Instructions to follow
Within the entries below, output exactly the lines between the line containing "# Epiroc_mobile_app" and the line containing "User Profiles: Utilize", inclusive, and omit any picture.

Input
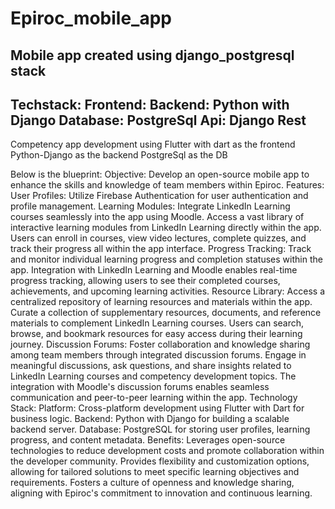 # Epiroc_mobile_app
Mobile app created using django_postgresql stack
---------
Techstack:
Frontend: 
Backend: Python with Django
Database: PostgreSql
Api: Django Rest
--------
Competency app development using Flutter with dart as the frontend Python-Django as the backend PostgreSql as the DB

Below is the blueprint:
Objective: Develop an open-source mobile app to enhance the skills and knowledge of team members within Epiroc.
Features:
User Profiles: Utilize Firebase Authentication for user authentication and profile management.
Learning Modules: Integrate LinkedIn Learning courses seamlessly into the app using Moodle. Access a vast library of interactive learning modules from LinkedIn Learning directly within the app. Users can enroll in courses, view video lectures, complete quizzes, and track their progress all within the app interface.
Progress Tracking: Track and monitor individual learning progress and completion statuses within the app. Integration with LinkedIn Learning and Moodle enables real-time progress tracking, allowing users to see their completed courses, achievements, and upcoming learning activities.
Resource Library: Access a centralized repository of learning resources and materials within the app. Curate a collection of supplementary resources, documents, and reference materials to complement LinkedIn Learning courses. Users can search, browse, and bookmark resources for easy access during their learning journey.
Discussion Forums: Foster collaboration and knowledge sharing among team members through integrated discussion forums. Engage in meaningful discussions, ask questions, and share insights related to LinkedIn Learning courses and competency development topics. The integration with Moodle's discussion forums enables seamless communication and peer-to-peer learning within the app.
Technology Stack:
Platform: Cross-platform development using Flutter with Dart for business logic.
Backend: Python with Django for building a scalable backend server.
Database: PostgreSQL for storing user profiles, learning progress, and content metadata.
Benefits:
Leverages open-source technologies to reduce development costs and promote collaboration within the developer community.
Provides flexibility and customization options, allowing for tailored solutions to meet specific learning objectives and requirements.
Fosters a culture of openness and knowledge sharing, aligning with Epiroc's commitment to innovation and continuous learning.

* * *

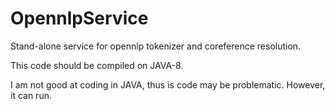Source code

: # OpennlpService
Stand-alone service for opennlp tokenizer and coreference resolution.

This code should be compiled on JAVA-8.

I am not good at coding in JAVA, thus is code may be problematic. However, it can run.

Task output
 # Epiroc_mobile_app
Mobile app created using django_postgresql stack
---------
Techstack:
Frontend: 
Backend: Python with Django
Database: PostgreSql
Api: Django Rest
--------
Competency app development using Flutter with dart as the frontend Python-Django as the backend PostgreSql as the DB

Below is the blueprint:
Objective: Develop an open-source mobile app to enhance the skills and knowledge of team members within Epiroc.
Features:
User Profiles: Utilize Firebase Authentication for user authentication and profile management.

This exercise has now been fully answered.